HOW TO COMPLETE THIS TASK:
Sort through the material below and copy each line with "export".

DATA EXTRACTS:
--------
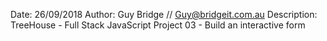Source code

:Date: 26/09/2018
Author: Guy Bridge // Guy@bridgeit.com.au
Description: TreeHouse - Full Stack JavaScript Project 03 - Build an interactive form
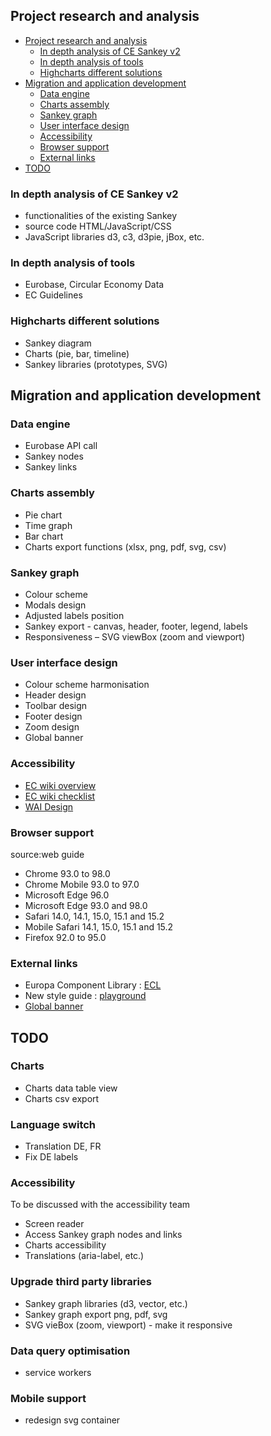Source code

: ## Project research and analysis
- [Project research and analysis](#project-research-and-analysis)
  * [In depth analysis of CE Sankey v2](#in-depth-analysis-of-ce-sankey-v2)
  * [In depth analysis of tools](#in-depth-analysis-of-tools)
  * [Highcharts different solutions](#highcharts-different-solutions)
- [Migration and application development](#migration-and-application-development)
  * [Data engine](#data-engine)
  * [Charts assembly](#charts-assembly)
  * [Sankey graph](#sankey-graph)
  * [User interface design](#user-interface-design)
  * [Accessibility](#accessibility)
  * [Browser support](#browser-support)
  * [External links](#external-links)
- [TODO](#todo)

### In depth analysis of CE Sankey v2

  * functionalities of the existing Sankey
  * source code  HTML/JavaScript/CSS
  * JavaScript libraries d3, c3, d3pie, jBox, etc.

### In depth analysis of tools

  * Eurobase, Circular Economy Data
  * EC Guidelines

### Highcharts different solutions

  * Sankey diagram
  * Charts (pie, bar, timeline)
  * Sankey libraries (prototypes, SVG)

## Migration and application development
### Data engine
  * Eurobase API call
  * Sankey nodes
  * Sankey links

### Charts assembly
  * Pie chart
  * Time graph
  * Bar chart
  * Charts export functions (xlsx, png, pdf, svg, csv)

### Sankey graph
  * Colour scheme
  * Modals design
  * Adjusted labels position
  * Sankey export - canvas, header, footer, legend, labels
  * Responsiveness – SVG viewBox (zoom and viewport)

### User interface design
  * Colour scheme harmonisation
  * Header design
  * Toolbar design
  * Footer design
  * Zoom design
  * Global banner

### Accessibility
* [EC wiki overview](https://wikis.ec.europa.eu/display/WEBGUIDE/01.+Accessibility+overview)
* [EC wiki checklist](https://wikis.ec.europa.eu/display/WEBGUIDE/03.+Content+accessibility+checklist)
* [WAI Design](https://www.w3.org/WAI/tutorials/page-structure/regions/)

### Browser support
source:web guide
* Chrome 93.0 to 98.0
* Chrome Mobile 93.0 to 97.0
* Microsoft Edge 96.0
* Microsoft Edge 93.0 and 98.0
* Safari 14.0, 14.1, 15.0, 15.1 and 15.2
* Mobile Safari 14.1, 15.0, 15.1 and 15.2
* Firefox 92.0 to 95.0

### External links
* Europa Component Library : [ECL](https://ec.europa.eu/component-library/ec/)
* New style guide : [playground](https://ec.europa.eu/component-library/playground/eu/?path=/story/components-site-wide-site-header--harmonised)
* [Global banner](https://webgate.ec.europa.eu/fpfis/wikis/display/webtools/Global+banner)


## TODO
### Charts
* Charts data table view
* Charts csv export
### Language switch
* Translation DE, FR
* Fix DE labels
### Accessibility
To be discussed with the accessibility team
* Screen reader
* Access Sankey graph nodes and links
* Charts accessibility
* Translations (aria-label, etc.)
### Upgrade third party libraries
* Sankey graph libraries (d3, vector, etc.)
* Sankey graph export png, pdf, svg
* SVG vieBox (zoom, viewport) - make it responsive
### Data query optimisation
* service workers
### Mobile support
* redesign svg container

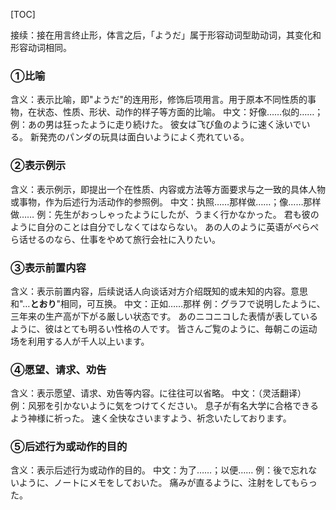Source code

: [TOC]

接续：接在用言终止形，体言之后，「ようだ」属于形容动词型助动词，其变化和形容动词相同。

### ①比喻

含义：表示比喻，即"ようだ"的连用形，修饰后项用言。用于原本不同性质的事物，在状态、性质、形状、动作的样子等方面的比喻。
中文：好像……似的……；
例：あの男は狂ったように走り続けた。
彼女は飞び鱼のように速く泳いでいる。
新発売のパンダの玩具は面白いようによく売れている。

### ②表示例示

含义：表示例示，即提出一个在性质、内容或方法等方面要求与之一致的具体人物或事物，作为后述行为活动作的参照例。
中文：执照……那样做……；像……那样做……
例：先生がおっしゃったようにしたが、うまく行かなかった。
君も彼のように自分のことは自分でしなくてはならない。
あの人のように英语がぺらぺら话せるのなら、仕事をやめて旅行会社に入りたい。

### ③表示前置内容

含义：表示前置内容，后续说话人向谈话对方介绍既知的或未知的内容。意思和"…**とおり**"相同，可互换。
中文：正如……那样
例：グラフで说明したように、三年来の生产高が下がる厳しい状态です。
あのニコニコした表情が表しているように、彼はとても明るい性格の人です。
皆さんご覧のように、毎朝この运动场を利用する人が千人以上います。

### ④愿望、请求、劝告

含义：表示愿望、请求、劝告等内容。に往往可以省略。
中文：（灵活翻译）
例：风邪を引かないように気をつけてください。
息子が有名大学に合格できるよう神様に祈った。
速く全快なさいますよう、祈念いたしております。

### ⑤后述行为或动作的目的

含义：表示后述行为或动作的目的。
中文：为了……；以便……
例：後で忘れないように、ノートにメモをしておいた。
痛みが直るように、注射をしてもらった。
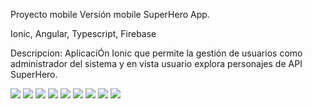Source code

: Proyecto mobile Versión mobile SuperHero App.

Ionic, Angular, Typescript, Firebase

Descripcion:
 AplicaciÓn Ionic que permite la gestión de usuarios como administrador del sistema y en vista usuario explora personajes de API SuperHero.

![](screenshots/1.jpg) 
![](screenshots/2.jpg) 
![](screenshots/3.JPG) 
![](screenshots/4.JPG) 
![](screenshots/5.JPG) 
![](screenshots/6.JPG) 
![](screenshots/7.jpg) 
![](screenshots/8.jpg) 
![](screenshots/9.jpg) 


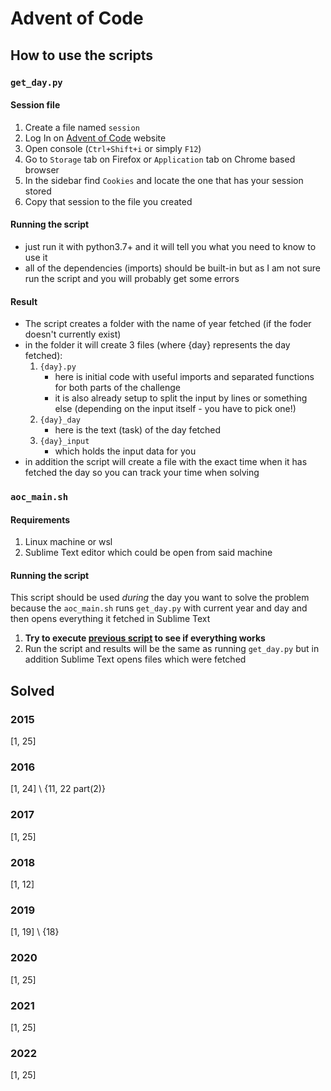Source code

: # Advent of Code

## How to use the scripts
### `get_day.py`
#### Session file

1. Create a file named `session`
2. Log In on [Advent of Code](https://adventofcode.com/) website
3. Open console (`Ctrl+Shift+i` or simply `F12`)
4. Go to `Storage` tab on Firefox or `Application` tab on Chrome based browser
5. In the sidebar find `Cookies` and locate the one that has your session stored
6. Copy that session to the file you created

#### Running the script

* just run it with python3.7+ and it will tell you what you need to know to use it
* all of the dependencies (imports) should be built-in but as I am not sure run the script and you will probably get some errors

#### Result

* The script creates a folder with the name of year fetched (if the foder doesn't currently exist)
* in the folder it will create 3 files (where {day} represents the day fetched):
    1. `{day}.py`
        - here is initial code with useful imports and separated functions for both parts of the challenge
        - it is also already setup to split the input by lines or something else (depending on the input itself - you have to pick one!)
    2. `{day}_day`
        * here is the text (task) of the day fetched
    3. `{day}_input`
        * which holds the input data for you
* in addition the script will create a file with the exact time when it has fetched the day so you can track your time when solving

### `aoc_main.sh`
#### Requirements
1. Linux machine or wsl
2. Sublime Text editor which could be open from said machine

#### Running the script
This script should be used *during* the day you want to solve the problem because the `aoc_main.sh` runs `get_day.py` with current year and day and then opens everything it fetched in Sublime Text

1. **Try to execute [previous script](#how-to-use-the-scripts) to see if everything works**
2. Run the script and results will be the same as running `get_day.py` but in addition Sublime Text opens files which were fetched 

## Solved

### 2015
[1, 25]

### 2016
[1, 24] \ {11, 22 part(2)}

### 2017
[1, 25]

### 2018
[1, 12]

### 2019
[1, 19] \ {18}

### 2020
[1, 25]

### 2021
[1, 25]

### 2022
[1, 25]
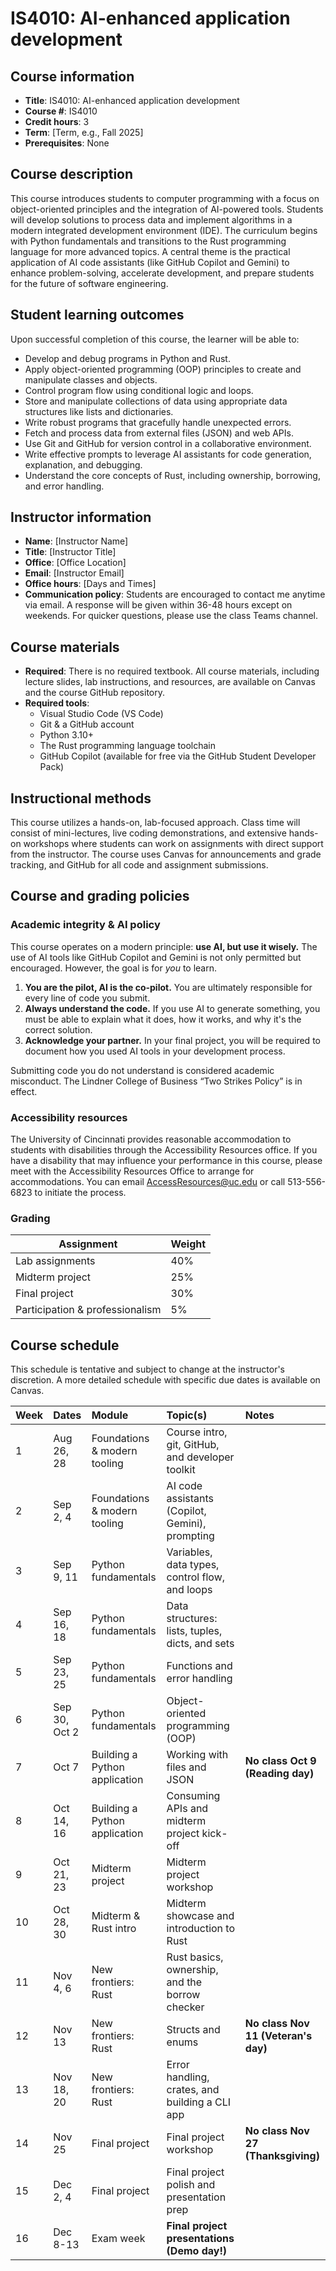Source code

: # IS4010: AI-enhanced application development

## Course information

*   **Title**: IS4010: AI-enhanced application development
*   **Course #**: IS4010
*   **Credit hours**: 3
*   **Term**: [Term, e.g., Fall 2025]
*   **Prerequisites**: None

## Course description

This course introduces students to computer programming with a focus on object-oriented principles and the integration of AI-powered tools. Students will develop solutions to process data and implement algorithms in a modern integrated development environment (IDE). The curriculum begins with Python fundamentals and transitions to the Rust programming language for more advanced topics. A central theme is the practical application of AI code assistants (like GitHub Copilot and Gemini) to enhance problem-solving, accelerate development, and prepare students for the future of software engineering.

## Student learning outcomes

Upon successful completion of this course, the learner will be able to:

*   Develop and debug programs in Python and Rust.
*   Apply object-oriented programming (OOP) principles to create and manipulate classes and objects.
*   Control program flow using conditional logic and loops.
*   Store and manipulate collections of data using appropriate data structures like lists and dictionaries.
*   Write robust programs that gracefully handle unexpected errors.
*   Fetch and process data from external files (JSON) and web APIs.
*   Use Git and GitHub for version control in a collaborative environment.
*   Write effective prompts to leverage AI assistants for code generation, explanation, and debugging.
*   Understand the core concepts of Rust, including ownership, borrowing, and error handling.

## Instructor information

*   **Name**: [Instructor Name]
*   **Title**: [Instructor Title]
*   **Office**: [Office Location]
*   **Email**: [Instructor Email]
*   **Office hours**: [Days and Times]
*   **Communication policy**: Students are encouraged to contact me anytime via email. A response will be given within 36-48 hours except on weekends. For quicker questions, please use the class Teams channel.

## Course materials

*   **Required**: There is no required textbook. All course materials, including lecture slides, lab instructions, and resources, are available on Canvas and the course GitHub repository.
*   **Required tools**:
    *   Visual Studio Code (VS Code)
    *   Git & a GitHub account
    *   Python 3.10+
    *   The Rust programming language toolchain
    *   GitHub Copilot (available for free via the GitHub Student Developer Pack)

## Instructional methods

This course utilizes a hands-on, lab-focused approach. Class time will consist of mini-lectures, live coding demonstrations, and extensive hands-on workshops where students can work on assignments with direct support from the instructor. The course uses Canvas for announcements and grade tracking, and GitHub for all code and assignment submissions.

## Course and grading policies

### Academic integrity & AI policy

This course operates on a modern principle: **use AI, but use it wisely.** The use of AI tools like GitHub Copilot and Gemini is not only permitted but encouraged. However, the goal is for *you* to learn.

1.  **You are the pilot, AI is the co-pilot.** You are ultimately responsible for every line of code you submit.
2.  **Always understand the code.** If you use AI to generate something, you must be able to explain what it does, how it works, and why it's the correct solution.
3.  **Acknowledge your partner.** In your final project, you will be required to document how you used AI tools in your development process.

Submitting code you do not understand is considered academic misconduct. The Lindner College of Business “Two Strikes Policy” is in effect.

### Accessibility resources

The University of Cincinnati provides reasonable accommodation to students with disabilities through the Accessibility Resources office. If you have a disability that may influence your performance in this course, please meet with the Accessibility Resources Office to arrange for accommodations. You can email AccessResources@uc.edu or call 513-556-6823 to initiate the process.

### Grading

| Assignment            | Weight  |
| --------------------- | ------- |
| Lab assignments       | 40%     |
| Midterm project       | 25%     |
| Final project         | 30%     |
| Participation & professionalism | 5%      |

## Course schedule

This schedule is tentative and subject to change at the instructor's discretion. A more detailed schedule with specific due dates is available on Canvas.

| Week | Dates         | Module                             | Topic(s)                                          | Notes                               |
| :--- | :------------ | :--------------------------------- | :------------------------------------------------ | :---------------------------------- |
| 1    | Aug 26, 28    | Foundations & modern tooling       | Course intro, git, GitHub, and developer toolkit  |                                     |
| 2    | Sep 2, 4      | Foundations & modern tooling       | AI code assistants (Copilot, Gemini), prompting   |                                     |
| 3    | Sep 9, 11     | Python fundamentals                | Variables, data types, control flow, and loops    |                                     |
| 4    | Sep 16, 18    | Python fundamentals                | Data structures: lists, tuples, dicts, and sets   |                                     |
| 5    | Sep 23, 25    | Python fundamentals                | Functions and error handling                      |                                     |
| 6    | Sep 30, Oct 2 | Python fundamentals                | Object-oriented programming (OOP)                 |                                     |
| 7    | Oct 7         | Building a Python application      | Working with files and JSON                       | **No class Oct 9 (Reading day)**    |
| 8    | Oct 14, 16    | Building a Python application      | Consuming APIs and midterm project kick-off       |                                     |
| 9    | Oct 21, 23    | Midterm project                    | Midterm project workshop                          |                                     |
| 10   | Oct 28, 30    | Midterm & Rust intro               | Midterm showcase and introduction to Rust         |                                     |
| 11   | Nov 4, 6      | New frontiers: Rust                | Rust basics, ownership, and the borrow checker    |                                     |
| 12   | Nov 13        | New frontiers: Rust                | Structs and enums                                 | **No class Nov 11 (Veteran's day)** |
| 13   | Nov 18, 20    | New frontiers: Rust                | Error handling, crates, and building a CLI app    |                                     |
| 14   | Nov 25        | Final project                      | Final project workshop                            | **No class Nov 27 (Thanksgiving)**  |
| 15   | Dec 2, 4      | Final project                      | Final project polish and presentation prep        |                                     |
| 16   | Dec 8-13      | Exam week                          | **Final project presentations (Demo day!)**       |                                     |
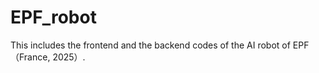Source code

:# EPF_robot
This includes the frontend and the backend codes of the AI robot of EPF（France, 2025）. 
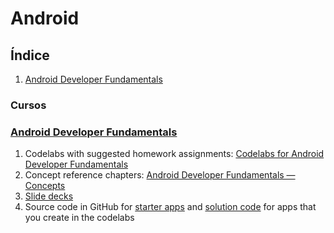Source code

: # Android
## Índice
1. [Android Developer Fundamentals](#cursos)
### Cursos
### [Android Developer Fundamentals](https://developer.android.com/courses/fundamentals-training/overview-v2)
   1. Codelabs with suggested homework assignments: [Codelabs for Android Developer Fundamentals](https://developer.android.com/courses/fundamentals-training/toc-v2)
   2. Concept reference chapters: [Android Developer Fundamentals — Concepts](https://google-developer-training.github.io/android-developer-fundamentals-course-concepts-v2/index.html)
   3. [Slide decks](https://drive.google.com/drive/folders/1eu-LXxiHocSktGYpG04PfE9Xmr_pBY5P)
   4. Source code in GitHub for [starter apps](https://github.com/google-developer-training/android-fundamentals-starter-apps-v2) and [solution code](https://github.com/google-developer-training/android-fundamentals-apps-v2) for apps that you create in the codelabs
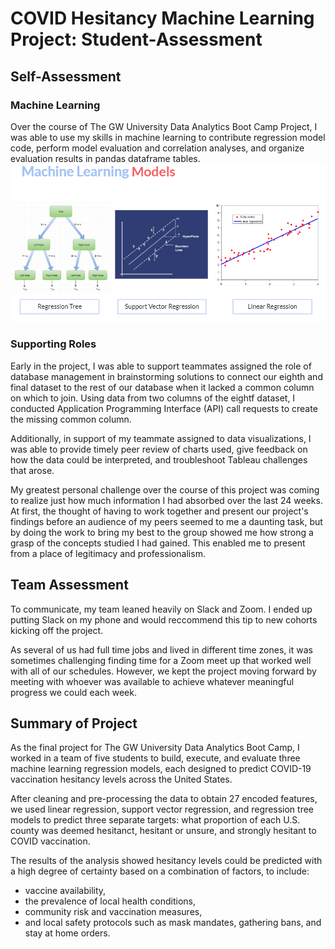 # COVID Hesitancy Machine Learning Project: Student-Assessment

## Self-Assessment
### Machine Learning
Over the course of The GW University Data Analytics Boot Camp Project, I was able to use my skills in machine learning to contribute regression model code, perform model evaluation and correlation analyses, and organize evaluation results in pandas dataframe tables.
![pic01](pic01.png)

### Supporting Roles
Early in the project, I was able to support teammates assigned the role of database management in brainstorming solutions to connect our eighth and final dataset to the rest of our database when it lacked a common column on which to join.  Using data from two columns of the eightf dataset, I conducted Application Programming Interface (API) call requests to create the missing common column.

Additionally, in support of my teammate assigned to data visualizations, I was able to provide timely peer review of charts used, give feedback on how the data could be interpreted, and troubleshoot Tableau challenges that arose.

My greatest personal challenge over the course of this project was coming to realize just how much information I had absorbed over the last 24 weeks.  At first, the thought of having to work together and present our project's findings before an audience of my peers seemed to me a daunting task, but by doing the work to bring my best to the group showed me how strong a grasp of the concepts studied I had gained.  This enabled me to present from a place of legitimacy and professionalism.

## Team Assessment
To communicate, my team leaned heavily on Slack and Zoom. I ended up putting Slack on my phone and would reccommend this tip to new cohorts kicking off the project.

As several of us had full time jobs and lived in different time zones, it was sometimes challenging finding time for a Zoom meet up that worked well with all of our schedules. However, we kept the project moving forward by meeting with whoever was available to achieve whatever meaningful progress we could each week.  

## Summary of Project
As the final project for The GW University Data Analytics Boot Camp, I worked in a team of five students to build, execute, and evaluate three machine learning regression models, each designed to predict COVID-19 vaccination hesitancy levels across the United States.

After cleaning and pre-processing the data to obtain 27 encoded features, we used linear regression, support vector regression, and regression tree models to predict three separate targets: what proportion of each U.S. county was deemed hesitanct, hesitant or unsure, and strongly hesitant to COVID vaccination.

The results of the analysis showed hesitancy levels could be predicted with a high degree of certainty based on a combination of factors, to include:

* vaccine availability,
* the prevalence of local health conditions,
* community risk and vaccination measures, 
* and local safety protocols such as mask mandates, gathering bans, and stay at home orders.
--------
SOLUTION TO THE EXERCISE:
  * Charts export functions (xlsx, png, pdf, svg, csv)
  * Sankey export - canvas, header, footer, legend, labels
* Charts csv export
* Sankey graph export png, pdf, svg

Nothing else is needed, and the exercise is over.